Spam or Ham: Orange to the Rescue

Igor Kleiner

4 min readJan 18, 2020

On Sunday, I taught a lesson for students from “Data Science for All” course.

Here I will show how to use Orange text mining widgets for spam/ham discrimination.

We will use sms data from SMS spam collection: http://www.dt.fee.unicamp.br/~tiago/smsspamcollection

The data includes the text of sms-messages with a label: spam\ham

The Data Table widget displays sms messages and their type:

As we can see, there are 5559 instances and no missing data.

Looking at the preceding data, do you notice any interesting characteristics of spam? Words such: free, win, present — can be good candidates for distinguishing between spam and ham?

Preparing and exploring the data

The text is a kind of raw data, so we need to prepare it before using the Naive Bayes widget.

We transform textual values ham/spam to 0/1. Many algorithms won’t work with textual data. Here we will use Edit Domain widget.

transform ham/spam to 1/0 — Edit Domain widget

2. Let us define target variable — Select Columns widget:

3. The first step in pre-processing textual data involves creating a corpus — a collection of text documents.

4. Now, we need to clean up and prepare sms messages for further analysis. Here, the Preprocess Text widget will help us:

Here we execute a number of steps:

a. We transformed all letters to lowercase, and also removed accents

b. We asked Orange to split the text in words and keep punctuation marks, since some people think that there are many punctuation in spam.

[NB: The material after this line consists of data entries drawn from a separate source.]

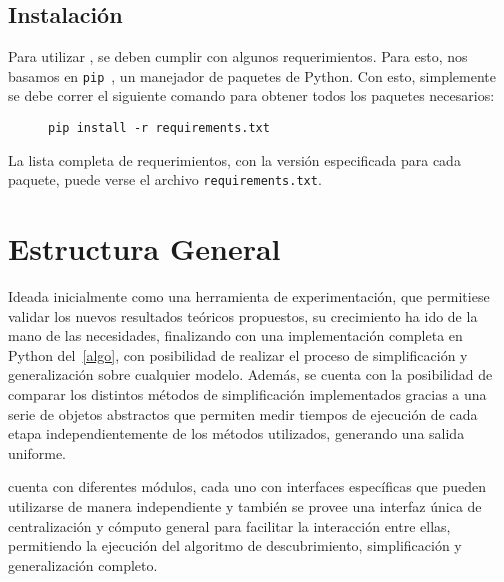 
\subsection*{Instalación}
Para utilizar \pachtool, se deben cumplir con algunos requerimientos. Para esto, 
nos basamos en \texttt{pip}~\cite{pip}, un manejador de paquetes de Python. Con esto,
simplemente se debe correr el siguiente comando para obtener todos los
paquetes necesarios:

\begin{figure}[H]
    \centering
    \begin{Verbatim}[frame=single,fontsize=\scriptsize]
        pip install -r requirements.txt
    \end{Verbatim}
    \label{ej:pip_install}
\end{figure}

La lista completa de requerimientos, con la versión especificada para cada paquete,
puede verse el archivo \texttt{requirements.txt}.

\section{Estructura General}
\label{sec:4.general}

Ideada inicialmente como una herramienta de experimentación,
que permitiese validar los nuevos resultados teóricos propuestos, su crecimiento ha ido de la mano
de las necesidades, finalizando con una implementación completa en Python del~\autoref{algo},
con posibilidad de realizar el proceso de simplificación y generalización sobre cualquier modelo.
Además, se cuenta con la posibilidad de comparar los distintos métodos de simplificación
implementados gracias a una serie de objetos abstractos que permiten medir tiempos de 
ejecución de cada etapa independientemente de los métodos utilizados, 
generando una salida uniforme.

\pachtool cuenta con diferentes módulos, cada uno con interfaces específicas que pueden utilizarse de manera
independiente y también se provee una interfaz única de centralización y cómputo general para 
facilitar la interacción entre ellas, permitiendo la ejecución del algoritmo 
de descubrimiento, simplificación y generalización completo.

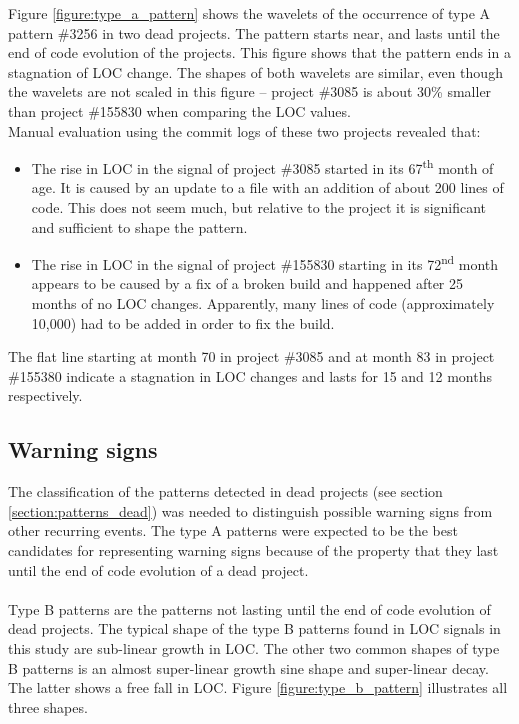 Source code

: 

\indent
Figure \ref{figure:type_a_pattern} shows the wavelets of the occurrence of type
A pattern \#3256 in two dead projects. The pattern starts near, and lasts until
the end of code evolution of the projects. This figure shows that the pattern
ends in a stagnation of LOC change. The shapes of both wavelets are similar,
even though the wavelets are not scaled in this figure -- project \#3085 is
about 30\% smaller than project \#155830 when comparing the LOC values.\\

\noindent
Manual evaluation using the commit logs of these two projects revealed that:

\begin{itemize}
	\item The rise in LOC in the signal of project \#3085 started in its
		67\textsuperscript{th} month of age. It is caused by an update to a file
		with an addition of about 200 lines of code. This does not seem much, but
		relative to the project it is significant and sufficient to shape the
		pattern.

	\item The rise in LOC in the signal of project \#155830 starting in its
		72\textsuperscript{nd} month appears to be caused by a fix of a broken build
		and happened after 25 months of no LOC changes. Apparently, many lines of
		code (approximately 10,000) had to be added in order to fix the build.
\end{itemize}

\noindent
The flat line starting at month 70 in project \#3085 and at month 83 in project
\#155380 indicate a stagnation in LOC changes and lasts for 15 and 12 months
respectively.

\subsection{Warning signs}
The classification of the patterns detected in dead projects (see section
\ref{section:patterns_dead}) was needed to distinguish possible warning signs
from other recurring events. The type A patterns were expected to be the best
candidates for representing warning signs because of the property that they
last until the end of code evolution of a dead project.

\paragraph{}
Type B patterns are the patterns not lasting until the end of code evolution of
dead projects. The typical shape of the type B patterns found in LOC signals in
this study are sub-linear growth in LOC. The other two common shapes of type B
patterns is an almost super-linear growth sine shape and super-linear decay.
The latter shows a free fall in LOC. Figure \ref{figure:type_b_pattern}
illustrates all three shapes.

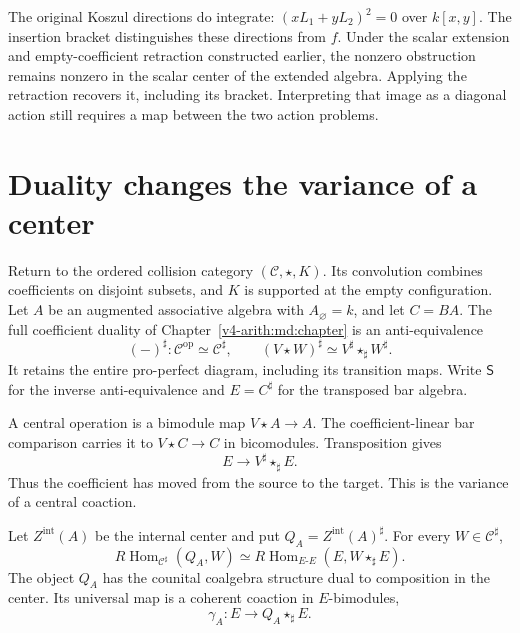 The original Koszul directions do integrate:
$(xL_1+yL_2)^2=0$ over $k[x,y]$.
The insertion bracket distinguishes these
directions from $f$. Under the scalar
extension and empty-coefficient retraction
constructed earlier, the nonzero obstruction
remains nonzero in the scalar center of
the extended algebra. Applying the
retraction recovers it, including its
bracket. Interpreting that image as a
diagonal action still requires a map
between the two action problems.

\section{Duality changes the variance of a center}
\label{v4-arith:centers:sec:polarity}

Return to the ordered collision category
$(\mathcal C,\star,K)$. Its convolution combines
coefficients on disjoint subsets, and $K$ is
supported at the empty configuration. Let $A$
be an augmented associative algebra with
$A_\varnothing=k$, and let $C=BA$.
The full coefficient duality of
Chapter~\ref{v4-arith:md:chapter} is an
anti-equivalence
\[
 (-)^\sharp:\mathcal C^{\mathrm{op}}\simeq\mathcal C^\sharp,
 \qquad
 (V\star W)^\sharp\simeq
 V^\sharp\star_\sharp W^\sharp.
\]
It retains the entire pro-perfect diagram,
including its transition maps. Write
$\mathsf S$ for the inverse anti-equivalence
and $E=C^\sharp$ for the transposed bar algebra.

A central operation is a bimodule map
$V\star A\to A$. The coefficient-linear
bar comparison carries it to
$V\star C\to C$ in bicomodules.
Transposition gives
\[
 E\longrightarrow V^\sharp\star_\sharp E.
\]
Thus the coefficient has moved from the
source to the target. This is the variance
of a central coaction.

\begin{theorem}\label{v4-arith:centers:thm:coaction}
Let $Z^{\mathrm{int}}(A)$ be the internal
center and put $Q_A=Z^{\mathrm{int}}(A)^\sharp$.
For every $W\in\mathcal C^\sharp$,
\[
 R\operatorname{Hom}_{\mathcal C^\sharp}(Q_A,W)
 \simeq
 R\operatorname{Hom}_{E\text{-}E}
       (E,W\star_\sharp E).
\]
The object $Q_A$ has the counital coalgebra
structure dual to composition in the center.
Its universal map is a coherent coaction
in $E$-bimodules,
\[
 \gamma_A:E\longrightarrow Q_A\star_\sharp E.
\]
\end{theorem}

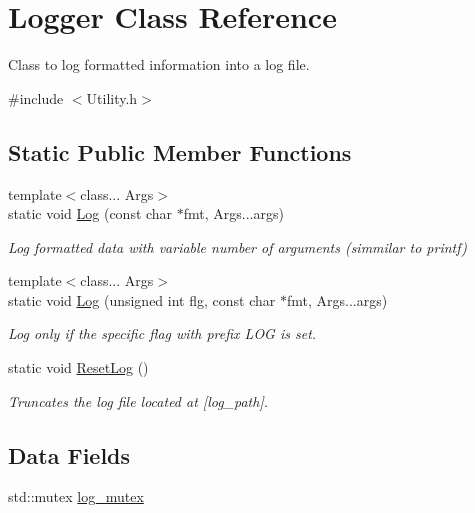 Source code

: \hypertarget{classLogger}{}\section{Logger Class Reference}
\label{classLogger}


Class to log formatted information into a log file.  




{\ttfamily \#include $<$Utility.\+h$>$}

\subsection*{Static Public Member Functions}
\begin{DoxyCompactItemize}
\item 
{\footnotesize template$<$class... Args$>$ }\\static void \hyperlink{classLogger_a2c06ab197bbd7db26e0308e28d835c8a}{Log} (const char $\ast$fmt, Args...\+args)
\begin{DoxyCompactList}\small\item\em Log formatted data with variable number of arguments (simmilar to printf) \end{DoxyCompactList}\item 
{\footnotesize template$<$class... Args$>$ }\\static void \hyperlink{classLogger_a15de55300771142efcb2d8c2eaddaa2d}{Log} (unsigned int flg, const char $\ast$fmt, Args...\+args)
\begin{DoxyCompactList}\small\item\em Log only if the specific flag with prefix L\+OG is set. \end{DoxyCompactList}\item 
static void \hyperlink{classLogger_aa6f73b6a87a95e784b2ebed4d47f2b19}{Reset\+Log} ()
\begin{DoxyCompactList}\small\item\em Truncates the log file located at \mbox{[}log\+\_\+path\mbox{]}. \end{DoxyCompactList}\end{DoxyCompactItemize}
\subsection*{Data Fields}
\begin{DoxyCompactItemize}
\item 
std\+::mutex \hyperlink{classLogger_ac92da3167ec7455dfe5599ca74f25be0}{log\+\_\+mutex}
\end{DoxyCompactItemize}
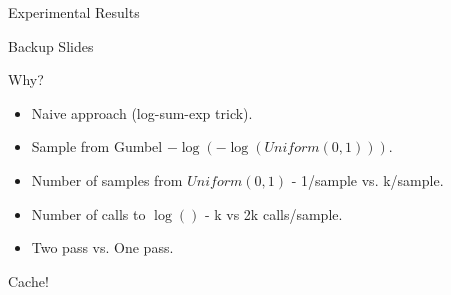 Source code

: \begin{frame}{Experimental Results}
\end{frame}

\begin{frame}
  Backup Slides
\end{frame}

\begin{frame}{Why?}
  \begin{itemize}[<+->]
  \item Naive approach (log-sum-exp trick).
  \item Sample from Gumbel $-\log(-\log(Uniform(0,1)))$.
  \item Number of samples from $Uniform(0,1)$ - 1/sample vs. k/sample.
  \item Number of calls to $\log()$ - k vs 2k calls/sample.
  \item Two pass vs. One pass.
  \end{itemize}
  \begin{center}
    Cache!
  \end{center}
\end{frame}
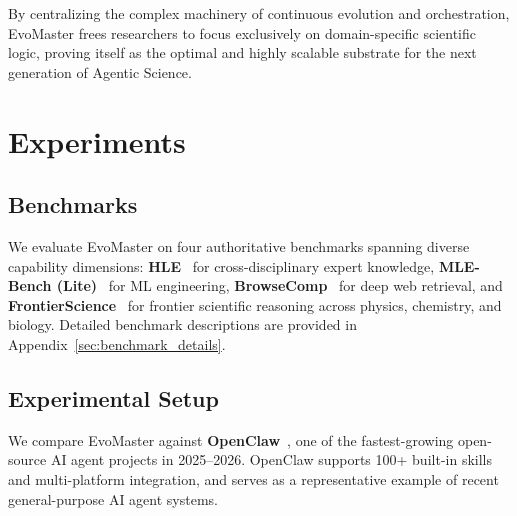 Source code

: \documentclass[11pt, a4paper, logo, copyright, nonumbering]{cls/Sci}
\begin{document}
By centralizing the complex machinery of continuous evolution and orchestration, EvoMaster frees researchers to focus exclusively on domain-specific scientific logic, proving itself as the optimal and highly scalable substrate for the next generation of Agentic Science.


\section{Experiments}
\label{sec:experiments}

\subsection{Benchmarks}

We evaluate EvoMaster on four authoritative benchmarks spanning diverse capability dimensions: \textbf{HLE}~\citep{hle2025} for cross-disciplinary expert knowledge, \textbf{MLE-Bench (Lite)}~\citep{chan2024mlebench} for ML engineering, \textbf{BrowseComp}~\citep{wei2025browsecomp} for deep web retrieval, and \textbf{FrontierScience}~\citep{openai2026frontierscience} for frontier scientific reasoning across physics, chemistry, and biology. Detailed benchmark descriptions are provided in Appendix~\ref{sec:benchmark_details}.

\subsection{Experimental Setup}

We compare EvoMaster against \textbf{OpenClaw}~\citep{steinberger2025openclaw}, one of the fastest-growing open-source AI agent projects in 2025--2026. OpenClaw supports 100+ built-in skills and multi-platform integration, and serves as a representative example of recent general-purpose AI agent systems.
\end{document}
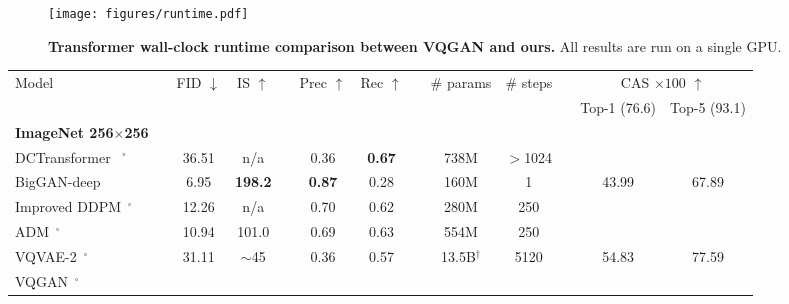 \begin{figure}[!t]
	\centering
	\texttt{[image: figures/runtime.pdf]}
	\vspace{-5mm}
	\caption{\textbf{Transformer wall-clock runtime comparison between VQGAN\cite{Esser21vqgan} and ours.} All results are run on a single GPU. }
	\label{fig:speed}
 	\vspace{-4mm}
\end{figure}{

\begin{table*}[h]
\small
    \centering
    {\small
    \begin{tabular}{lc ccc ccc ccc cc}
    \toprule
     {Model} & 
    
     & {FID}  $\downarrow$ & {IS}  $\uparrow$ & 
     &  {Prec}  $\uparrow$ & {Rec}   $\uparrow$ &
     
     &{\# params} & {\# steps} &
     
     & \multicolumn{2}{c}{{CAS $\times 100$} $\uparrow$}  
     \\
     \cline{12-13}
    &&  && & &&& & && {Top-1 (76.6)} & {Top-5 (93.1)} \\[-7pt]
    \textbf{ImageNet 256$\times$256} && &&& &&& &&& &
    \\[-2pt]
    \midrule
    
    DCTransformer~\cite{nash2021generating} $^\square$ &
    & 36.51 & n/a &
    & 0.36 & \textbf{0.67} &
    & 738M & $>$1024 &   & &
     \\ 
    
    BigGAN-deep~\cite{biggan}  & %
    & 6.95 & \bfseries{198.2} &
    & \textbf{0.87} & 0.28 &
    & 160M & 1 & & 43.99 &67.89
    \\
    
    Improved DDPM~\cite{nichol2021improved}$^\square$  &
    & 12.26 & n/a  &
    & 0.70 & 0.62 &
     & 280M & 250  &  &  & \\
    
    ADM~\cite{dhariwal2021diffusion}$^\square$   & 
    & 10.94 & 101.0  &
    & 0.69 & 0.63 &
    & 554M & 250 &  &  & \\
    

    
    VQVAE-2~\cite{Razavi19vqvae2}$^\square$ &
    & 31.11 & $\sim$45 &
    & 0.36 & 0.57 &
    & 13.5B$^\dagger$ & 5120 & & 54.83 & 77.59 \\
    \midrule
    VQGAN~\cite{Esser21vqgan}$^\square$ &
    

\end{tabular}}
\end{table*}}
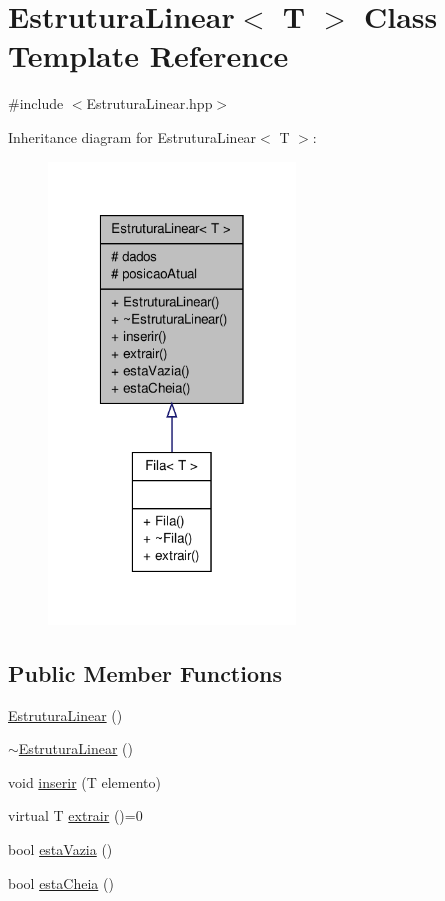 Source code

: \hypertarget{classEstruturaLinear}{\section{\-Estrutura\-Linear$<$ \-T $>$ \-Class \-Template \-Reference}
\label{classEstruturaLinear}
}


{\ttfamily \#include $<$\-Estrutura\-Linear.\-hpp$>$}



\-Inheritance diagram for \-Estrutura\-Linear$<$ \-T $>$\-:\nopagebreak
\begin{figure}[H]
\begin{center}
\leavevmode
\includegraphics[width=186pt]{classEstruturaLinear__inherit__graph}
\end{center}
\end{figure}
\subsection*{\-Public \-Member \-Functions}
\begin{DoxyCompactItemize}
\item 
\hyperlink{classEstruturaLinear_a496582da716a12f8ccd1eba17fb4f4d7}{\-Estrutura\-Linear} ()
\item 
\hyperlink{classEstruturaLinear_ac021e29886aad1d4df5160e5f024a5e2}{$\sim$\-Estrutura\-Linear} ()
\item 
void \hyperlink{classEstruturaLinear_a2dca70417efa321f537ede48e5260d8a}{inserir} (\-T elemento)
\item 
virtual \-T \hyperlink{classEstruturaLinear_a17729d661669c434e41e824040543679}{extrair} ()=0
\item 
bool \hyperlink{classEstruturaLinear_a0e51273ebf91279d54c7f22f1bb14c0f}{esta\-Vazia} ()
\item 
bool \hyperlink{classEstruturaLinear_a5b78e295fb033ac8b249004c630f1221}{esta\-Cheia} ()
\end{DoxyCompactItemize}
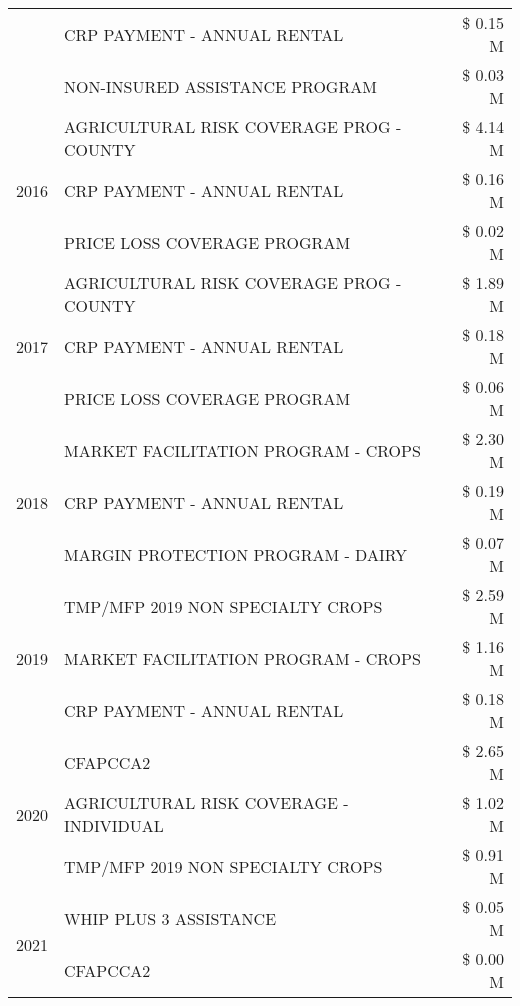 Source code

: \begin{tabular}{llr}
 & CRP PAYMENT - ANNUAL RENTAL & \$ 0.15 M \\
 & NON-INSURED ASSISTANCE PROGRAM & \$ 0.03 M \\
\cline{1-3}
\multirow[t]{3}{*}{2016} & AGRICULTURAL RISK COVERAGE PROG - COUNTY      & \$ 4.14 M \\
 & CRP PAYMENT - ANNUAL RENTAL                   & \$ 0.16 M \\
 & PRICE LOSS COVERAGE PROGRAM                   & \$ 0.02 M \\
\cline{1-3}
\multirow[t]{3}{*}{2017} & AGRICULTURAL RISK COVERAGE PROG - COUNTY & \$ 1.89 M \\
 & CRP PAYMENT - ANNUAL RENTAL & \$ 0.18 M \\
 & PRICE LOSS COVERAGE PROGRAM & \$ 0.06 M \\
\cline{1-3}
\multirow[t]{3}{*}{2018} & MARKET FACILITATION PROGRAM - CROPS & \$ 2.30 M \\
 & CRP PAYMENT - ANNUAL RENTAL & \$ 0.19 M \\
 & MARGIN PROTECTION PROGRAM - DAIRY & \$ 0.07 M \\
\cline{1-3}
\multirow[t]{3}{*}{2019} & TMP/MFP 2019 NON SPECIALTY CROPS & \$ 2.59 M \\
 & MARKET FACILITATION PROGRAM - CROPS & \$ 1.16 M \\
 & CRP PAYMENT - ANNUAL RENTAL & \$ 0.18 M \\
\cline{1-3}
\multirow[t]{3}{*}{2020} & CFAPCCA2 & \$ 2.65 M \\
 & AGRICULTURAL RISK COVERAGE - INDIVIDUAL & \$ 1.02 M \\
 & TMP/MFP 2019 NON SPECIALTY CROPS & \$ 0.91 M \\
\cline{1-3}
\multirow[t]{2}{*}{2021} & WHIP PLUS 3 ASSISTANCE & \$ 0.05 M \\
 & CFAPCCA2 & \$ 0.00 M \\
\cline{1-3}
\bottomrule
\end{tabular}
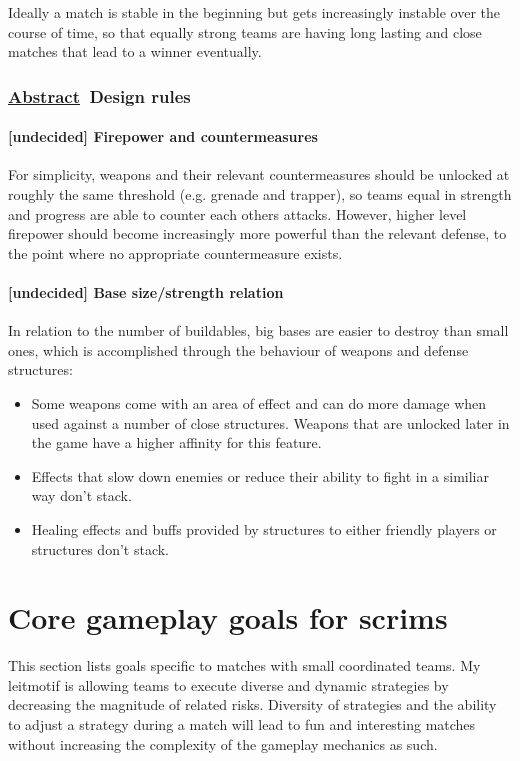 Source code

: \documentclass{scrartcl}
\newcommand{\abstrac}  [0]{\textbf{\underline{Abstract}\ }}
\newcommand{\undecided}[0]{\textcolor{undecided}{\textbf{[undecided] }}}
\begin{document}
Ideally a match is stable in the beginning but gets increasingly instable over the course of time, so that equally strong teams are having long lasting and close matches that lead to a winner eventually.

\subsubsection{\abstrac Design rules}

\paragraph{\undecided Firepower and countermeasures}

For simplicity, weapons and their relevant countermeasures should be unlocked at roughly the same threshold (e.g. grenade and trapper), so teams equal in strength and progress are able to counter each others attacks. However, higher level firepower should become increasingly more powerful than the relevant defense, to the point where no appropriate countermeasure exists.

\paragraph{\undecided Base size/strength relation}

In relation to the number of buildables, big bases are easier to destroy than small ones, which is accomplished through the behaviour of weapons and defense structures:

\begin{itemize}
\item Some weapons come with an area of effect and can do more damage when used against a number of close structures. Weapons that are unlocked later in the game have a higher affinity for this feature.
\item Effects that slow down enemies or reduce their ability to fight in a similiar way don't stack.
\item Healing effects and buffs provided by structures to either friendly players or structures don't stack.
\end{itemize}

\section{Core gameplay goals for scrims}

This section lists goals specific to matches with small coordinated teams. My leitmotif is allowing teams to execute diverse and dynamic strategies by decreasing the magnitude of related risks. Diversity of strategies and the ability to adjust a strategy during a match will lead to fun and interesting matches without increasing the complexity of the gameplay mechanics as such.
\end{document}
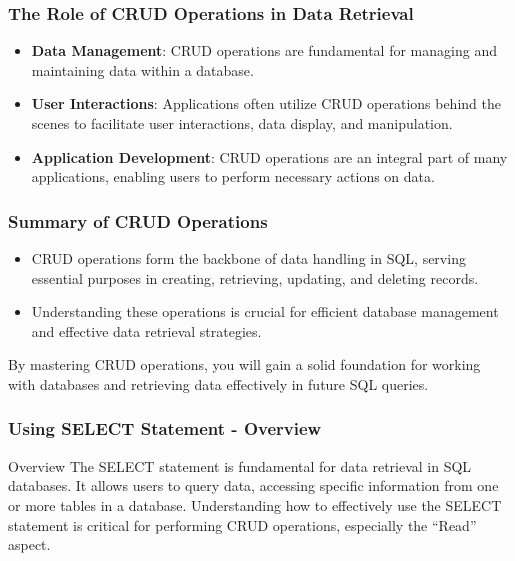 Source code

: \documentclass[aspectratio=169]{beamer}
\begin{document}
\begin{frame}[fragile]
  \frametitle{The Role of CRUD Operations in Data Retrieval}
  \begin{itemize}
    \item \textbf{Data Management}: CRUD operations are fundamental for managing and maintaining data within a database.
    \item \textbf{User Interactions}: Applications often utilize CRUD operations behind the scenes to facilitate user interactions, data display, and manipulation.
    \item \textbf{Application Development}: CRUD operations are an integral part of many applications, enabling users to perform necessary actions on data.
  \end{itemize}
\end{frame}

\begin{frame}[fragile]
  \frametitle{Summary of CRUD Operations}
  \begin{itemize}
    \item CRUD operations form the backbone of data handling in SQL, serving essential purposes in creating, retrieving, updating, and deleting records.
    \item Understanding these operations is crucial for efficient database management and effective data retrieval strategies.
  \end{itemize}
  
  By mastering CRUD operations, you will gain a solid foundation for working with databases and retrieving data effectively in future SQL queries.
\end{frame}

\begin{frame}[fragile]
    \frametitle{Using SELECT Statement - Overview}
    \begin{block}{Overview}
        The SELECT statement is fundamental for data retrieval in SQL databases. 
        It allows users to query data, accessing specific information from one or 
        more tables in a database. Understanding how to effectively use the 
        SELECT statement is critical for performing CRUD operations, especially 
        the ``Read'' aspect.
    \end{block}
\end{frame}
\end{document}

c. We are using here the stemmer Snowball. The stemming is a common standardization for text data. The stemming takes words like: learned, learn, learns — and transform them into base form: learn

d. We chose only the 200 most frequent words for further analysis.

e. We decided, not to remove stop words such as: a,the,I,… — assuming that these words can be important for spam/ham discrimination.

5. We use the Bag of Words widget. The widget presents each sms in new features spaces. For each sms we have a vector that includes information about the number of times that each one of the 200 frequent words appears in the sms.